Task item
From the listing below, copy each line where "table" occurs.
START Records to use
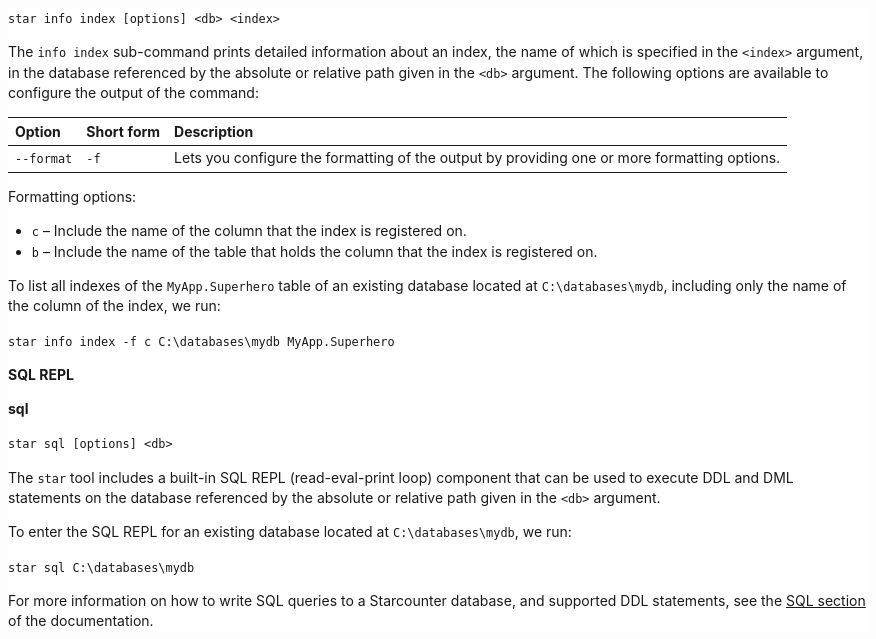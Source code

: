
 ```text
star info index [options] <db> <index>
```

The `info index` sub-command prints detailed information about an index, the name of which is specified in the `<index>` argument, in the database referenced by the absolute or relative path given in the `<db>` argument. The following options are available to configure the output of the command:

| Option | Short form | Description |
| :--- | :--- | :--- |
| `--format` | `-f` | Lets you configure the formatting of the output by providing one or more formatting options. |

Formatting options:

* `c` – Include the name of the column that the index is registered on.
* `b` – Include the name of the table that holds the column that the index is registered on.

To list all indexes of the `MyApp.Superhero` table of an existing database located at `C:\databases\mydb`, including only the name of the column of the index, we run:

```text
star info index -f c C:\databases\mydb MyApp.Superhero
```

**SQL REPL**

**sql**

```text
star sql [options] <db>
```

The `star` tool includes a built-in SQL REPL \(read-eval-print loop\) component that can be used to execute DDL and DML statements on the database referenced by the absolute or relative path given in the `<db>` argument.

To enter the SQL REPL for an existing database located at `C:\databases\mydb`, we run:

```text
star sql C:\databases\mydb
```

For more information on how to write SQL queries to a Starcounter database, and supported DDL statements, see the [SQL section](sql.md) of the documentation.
END Records to use
START Records to use
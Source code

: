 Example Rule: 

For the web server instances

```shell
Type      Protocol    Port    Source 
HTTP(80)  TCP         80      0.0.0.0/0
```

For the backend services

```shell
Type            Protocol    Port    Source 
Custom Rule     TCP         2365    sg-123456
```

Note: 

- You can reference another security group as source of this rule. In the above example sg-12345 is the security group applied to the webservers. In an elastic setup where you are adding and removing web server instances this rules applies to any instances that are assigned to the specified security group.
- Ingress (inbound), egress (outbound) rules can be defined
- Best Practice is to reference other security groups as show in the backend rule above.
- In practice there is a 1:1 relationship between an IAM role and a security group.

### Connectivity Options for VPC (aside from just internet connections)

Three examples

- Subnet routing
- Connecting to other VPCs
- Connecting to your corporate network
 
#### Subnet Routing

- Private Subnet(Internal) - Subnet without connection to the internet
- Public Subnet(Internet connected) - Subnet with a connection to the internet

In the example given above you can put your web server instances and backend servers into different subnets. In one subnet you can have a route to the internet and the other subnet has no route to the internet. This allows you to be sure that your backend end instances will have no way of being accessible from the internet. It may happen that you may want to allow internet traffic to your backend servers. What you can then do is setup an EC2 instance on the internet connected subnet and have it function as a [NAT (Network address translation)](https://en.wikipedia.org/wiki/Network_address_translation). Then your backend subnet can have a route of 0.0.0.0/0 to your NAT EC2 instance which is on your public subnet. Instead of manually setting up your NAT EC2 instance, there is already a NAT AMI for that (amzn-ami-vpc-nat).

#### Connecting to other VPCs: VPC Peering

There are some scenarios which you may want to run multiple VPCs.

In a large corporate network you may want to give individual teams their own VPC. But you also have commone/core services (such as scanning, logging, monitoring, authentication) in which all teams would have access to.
END Records to use
Reply to the exercise
* `b` – Include the name of the table that holds the column that the index is registered on.
To list all indexes of the `MyApp.Superhero` table of an existing database located at `C:\databases\mydb`, including only the name of the column of the index, we run:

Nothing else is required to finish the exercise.